BEGIN

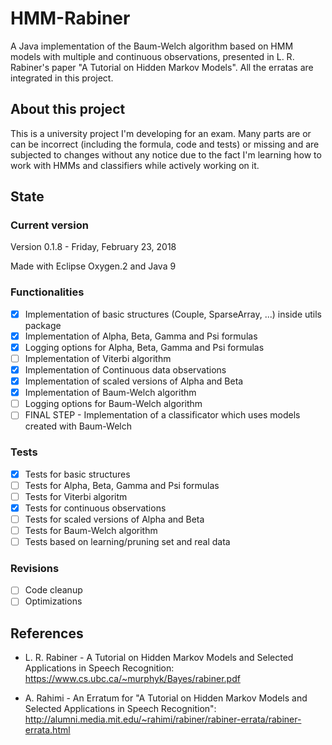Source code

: # HMM-Rabiner
A Java implementation of the Baum-Welch algorithm based on HMM models with multiple and continuous observations, presented in L. R. Rabiner's paper "A Tutorial on Hidden Markov Models". All the erratas are integrated in this project.

## About this project
This is a university project I'm developing for an exam. Many parts are or can be incorrect (including the formula, code and tests) or missing and are subjected to changes without any notice due to the fact I'm learning how to work with HMMs and classifiers while actively working on it.

## State

### Current version
Version 0.1.8 - Friday, February 23, 2018

Made with Eclipse Oxygen.2 and Java 9

### Functionalities
- [x] Implementation of basic structures (Couple, SparseArray, ...) inside utils package
- [x] Implementation of Alpha, Beta, Gamma and Psi formulas
- [x] Logging options for Alpha, Beta, Gamma and Psi formulas
- [ ] Implementation of Viterbi algorithm
- [x] Implementation of Continuous data observations
- [x] Implementation of scaled versions of Alpha and Beta
- [x] Implementation of Baum-Welch algorithm
- [ ] Logging options for Baum-Welch algorithm
- [ ] FINAL STEP - Implementation of a classificator which uses models created with Baum-Welch

### Tests
- [x] Tests for basic structures
- [ ] Tests for Alpha, Beta, Gamma and Psi formulas
- [ ] Tests for Viterbi algoritm
- [x] Tests for continuous observations
- [ ] Tests for scaled versions of Alpha and Beta
- [ ] Tests for Baum-Welch algorithm
- [ ] Tests based on learning/pruning set and real data

### Revisions
- [ ] Code cleanup
- [ ] Optimizations

## References
* L. R. Rabiner - A Tutorial on Hidden Markov Models and Selected Applications in Speech Recognition: 
https://www.cs.ubc.ca/~murphyk/Bayes/rabiner.pdf

* A. Rahimi - An Erratum for "A Tutorial on Hidden Markov Models and Selected Applications in Speech Recognition": 
http://alumni.media.mit.edu/~rahimi/rabiner/rabiner-errata/rabiner-errata.html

END

**WORK TO BE COMPLETED:** Note down each line above where the word "Viterbi" occurs.

**ANSWER TO THE PROBLEM:**
- [ ] Implementation of Viterbi algorithm
- [ ] Tests for Viterbi algoritm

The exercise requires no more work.